The economic meltdown has also contributed to increasing patient financial responsibility. More people who carry bare-bones insurance plans can’t really afford care when they need it. Pricewaterhouse Coopers estimates there are at least 25 million Americans in this category of “under-insured.”
High unemployment has led to growing numbers of those without insurance at all and made covering the uninsured a focal point of national healthcare reform. More than half of hospitals reported uninsured volume increases in the ED this year.
It is clear from the spikes in uncompensated care and bad debt that many providers are ill prepared to adjust to these trends. Hospitals struggling to meet operating margins have been forced to cut staff, freeze capital spending, declare bankruptcy and even close shop altogether.
The current problems in healthcare are coming to a head at least in part because the industry has never treated its customers like other retail-oriented sectors of our economy. Providers are not comfortable requiring advance payment, especially not-for-profit and faith-based facilities that believe it conflicts with their mission of patient care.
That type of outlook is outdated at best, and must change.
A McKinsey & Company report said hospitals incur $60 billion in bad debt annually because they typically collect only 10 to 20 percent of a total uninsured patient balance after service. For insured patients they can expect to recover only about half after the patient leaves. In the current economic environment, hospitals that fail to proactively collect up-front patient payments are jeopardizing their long-term solvency.
Hospitals must adopt a new mindset of active price transparency and front-end collections. They must have the tools and processes in place to capture every available dollar as early as possible in the patient flow. Every patient who schedules and registers as insured should have his or her eligibility verified before service. This preserves payer reimbursement and reveals co-pay and deducible amounts to be collected up front.

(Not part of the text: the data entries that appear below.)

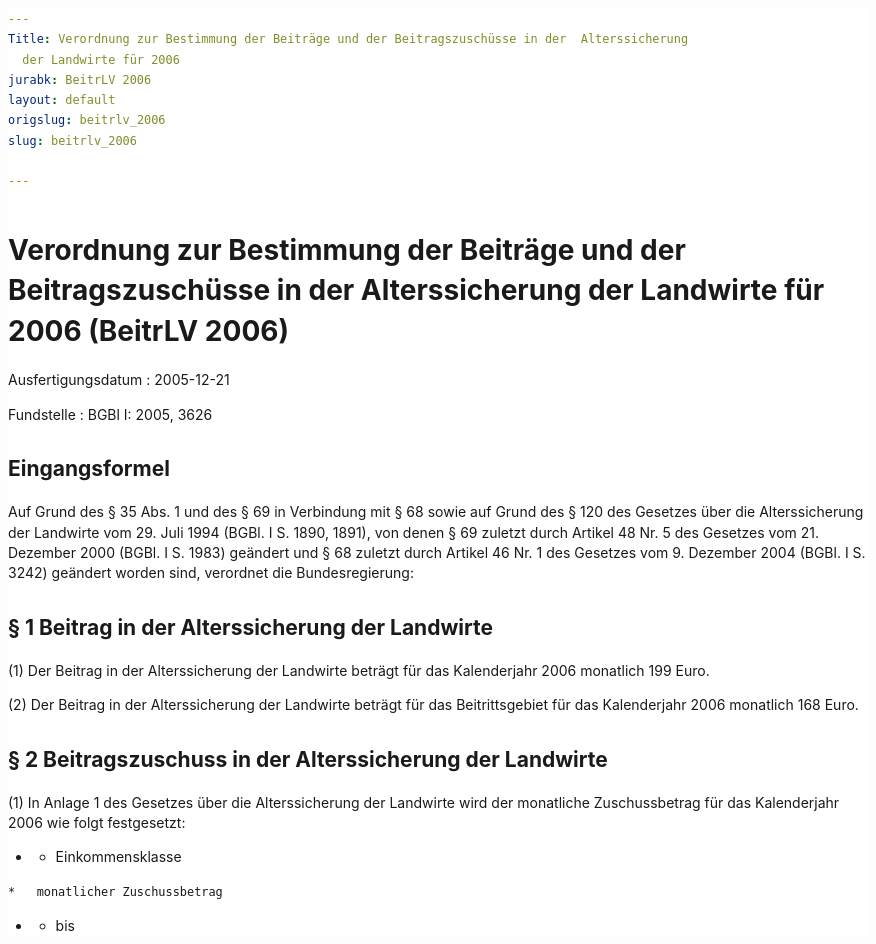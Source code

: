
 ```yaml
---
Title: Verordnung zur Bestimmung der Beiträge und der Beitragszuschüsse in der  Alterssicherung
  der Landwirte für 2006
jurabk: BeitrLV 2006
layout: default
origslug: beitrlv_2006
slug: beitrlv_2006

---
```


# Verordnung zur Bestimmung der Beiträge und der Beitragszuschüsse in der  Alterssicherung der Landwirte für 2006 (BeitrLV 2006)

Ausfertigungsdatum
:   2005-12-21

Fundstelle
:   BGBl I: 2005, 3626



## Eingangsformel

Auf Grund des § 35 Abs. 1 und des § 69 in Verbindung mit § 68 sowie auf Grund des § 120 des Gesetzes über die Alterssicherung der Landwirte vom 29. Juli 1994 (BGBl. I S. 1890, 1891), von denen § 69 zuletzt durch Artikel 48 Nr. 5 des Gesetzes vom 21. Dezember 2000 (BGBl. I S. 1983) geändert und § 68 zuletzt durch Artikel 46 Nr. 1 des Gesetzes vom 9. Dezember 2004 (BGBl. I S. 3242) geändert worden sind, verordnet die Bundesregierung:


## § 1 Beitrag in der Alterssicherung der Landwirte

(1) Der Beitrag in der Alterssicherung der Landwirte beträgt für das Kalenderjahr 2006 monatlich 199 Euro.

(2) Der Beitrag in der Alterssicherung der Landwirte beträgt für das Beitrittsgebiet für das Kalenderjahr 2006 monatlich 168 Euro.


## § 2 Beitragszuschuss in der Alterssicherung der Landwirte

(1) In Anlage 1 des Gesetzes über die Alterssicherung der Landwirte wird der monatliche Zuschussbetrag für das Kalenderjahr 2006 wie folgt festgesetzt:

*    *   Einkommensklasse

    *   monatlicher Zuschussbetrag


*    *   bis
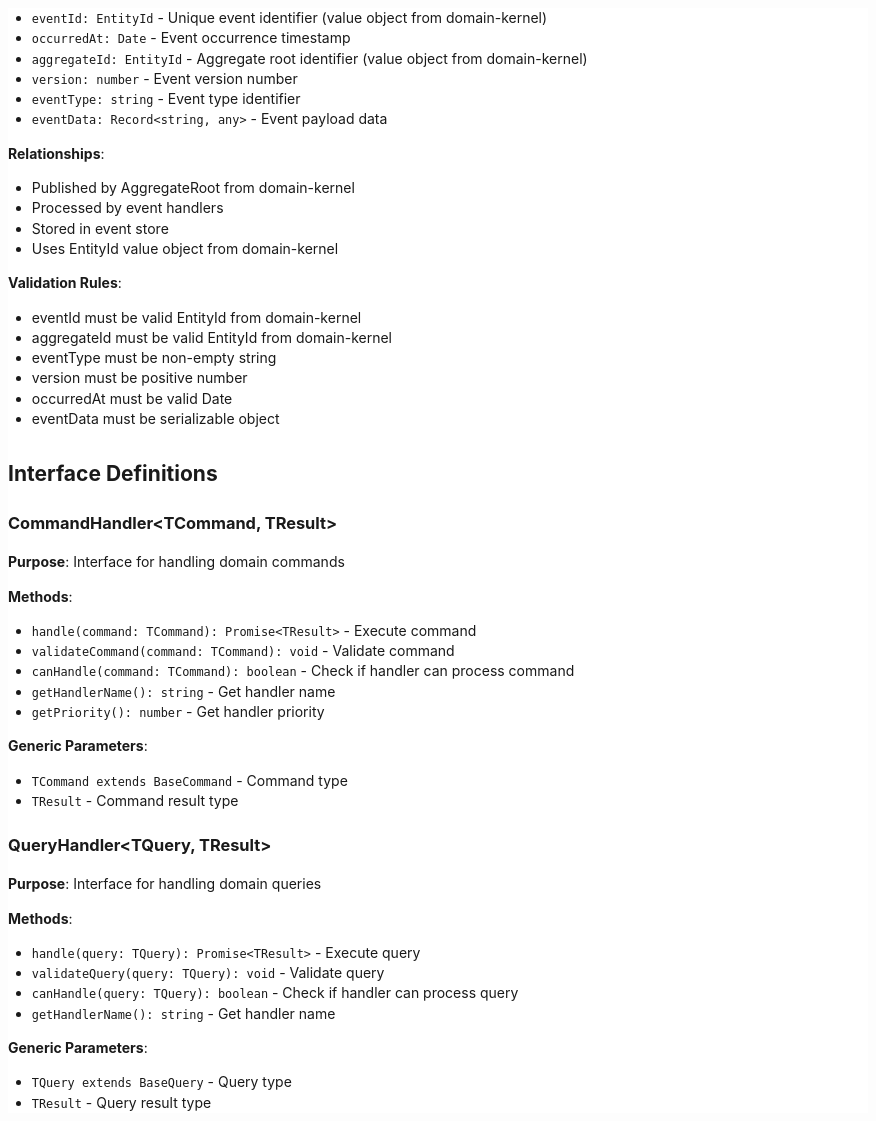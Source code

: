 - `eventId: EntityId` - Unique event identifier (value object from domain-kernel)
- `occurredAt: Date` - Event occurrence timestamp
- `aggregateId: EntityId` - Aggregate root identifier (value object from domain-kernel)
- `version: number` - Event version number
- `eventType: string` - Event type identifier
- `eventData: Record<string, any>` - Event payload data

**Relationships**:

- Published by AggregateRoot from domain-kernel
- Processed by event handlers
- Stored in event store
- Uses EntityId value object from domain-kernel

**Validation Rules**:

- eventId must be valid EntityId from domain-kernel
- aggregateId must be valid EntityId from domain-kernel
- eventType must be non-empty string
- version must be positive number
- occurredAt must be valid Date
- eventData must be serializable object

## Interface Definitions

### CommandHandler<TCommand, TResult>

**Purpose**: Interface for handling domain commands

**Methods**:

- `handle(command: TCommand): Promise<TResult>` - Execute command
- `validateCommand(command: TCommand): void` - Validate command
- `canHandle(command: TCommand): boolean` - Check if handler can process command
- `getHandlerName(): string` - Get handler name
- `getPriority(): number` - Get handler priority

**Generic Parameters**:

- `TCommand extends BaseCommand` - Command type
- `TResult` - Command result type

### QueryHandler<TQuery, TResult>

**Purpose**: Interface for handling domain queries

**Methods**:

- `handle(query: TQuery): Promise<TResult>` - Execute query
- `validateQuery(query: TQuery): void` - Validate query
- `canHandle(query: TQuery): boolean` - Check if handler can process query
- `getHandlerName(): string` - Get handler name

**Generic Parameters**:

- `TQuery extends BaseQuery` - Query type
- `TResult` - Query result type
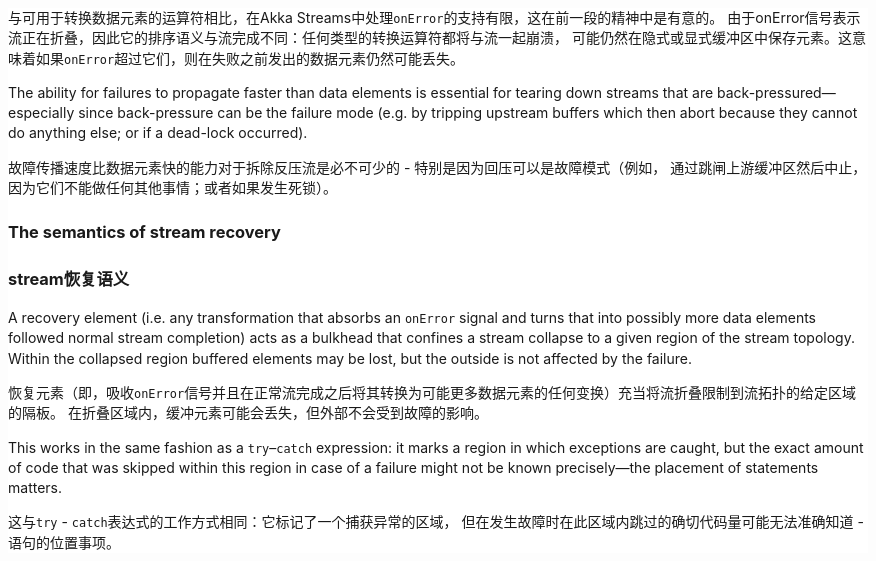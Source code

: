与可用于转换数据元素的运算符相比，在Akka Streams中处理`onError`的支持有限，这在前一段的精神中是有意的。
由于onError信号表示流正在折叠，因此它的排序语义与流完成不同：任何类型的转换运算符都将与流一起崩溃，
可能仍然在隐式或显式缓冲区中保存元素。这意味着如果`onError`超过它们，则在失败之前发出的数据元素仍然可能丢失。

The ability for failures to propagate faster than data elements is essential for tearing down streams that are back-pressured—especially since back-pressure can be the failure mode (e.g. by tripping upstream buffers which then abort because they cannot do anything else; or if a dead-lock occurred).

故障传播速度比数据元素快的能力对于拆除反压流是必不可少的 - 特别是因为回压可以是故障模式（例如，
通过跳闸上游缓冲区然后中止，因为它们不能做任何其他事情；或者如果发生死锁）。

### The semantics of stream recovery
### stream恢复语义

A recovery element (i.e. any transformation that absorbs an `onError` signal and turns that into possibly more data elements followed normal stream completion) acts as a bulkhead that confines a stream collapse to a given region of the stream topology. Within the collapsed region buffered elements may be lost, but the outside is not affected by the failure.

恢复元素（即，吸收`onError`信号并且在正常流完成之后将其转换为可能更多数据元素的任何变换）充当将流折叠限制到流拓扑的给定区域的隔板。
在折叠区域内，缓冲元素可能会丢失，但外部不会受到故障的影响。

This works in the same fashion as a `try`–`catch` expression: it marks a region in which exceptions are caught, but the exact amount of code that was skipped within this region in case of a failure might not be known precisely—the placement of statements matters.

这与`try` - `catch`表达式的工作方式相同：它标记了一个捕获异常的区域，
但在发生故障时在此区域内跳过的确切代码量可能无法准确知道 - 语句的位置事项。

For more precise up-front estimates, hospitals should generate a detailed pre-service patient payment figure. Patient payment estimation tools perform this quickly and accurately by reconciling insurance benefits with hospital chargemaster data and payer contracts.
On average 10 percent of self-pay patients actually qualify for Medicare or Medicaid. Every uninsured patient should first be screened for charity care, and then assessed for credit scoring and propensity and ability to pay for their treatment.
Changing the culture among front-end hospital staff is often the most difficult and complicated step in the process. Hospitals should invest time and resources in staff training so front-end personnel understand the big picture and are comfortable interacting with patients.
Finally, making payment convenient will increase collections. Any point in the hospital with Internet access should be equipped to process any type of tender, including cash, check and credit cards. Offering discounts and setting up payment plans increases the likelihood patients will pay something in advance and ultimately pay in full.
Increasing patient financial responsibility is no longer a new concept but still has the potential for huge loss – or huge gain. Hospitals that seize the opportunity will immediately increase overall revenue and improve their financial health.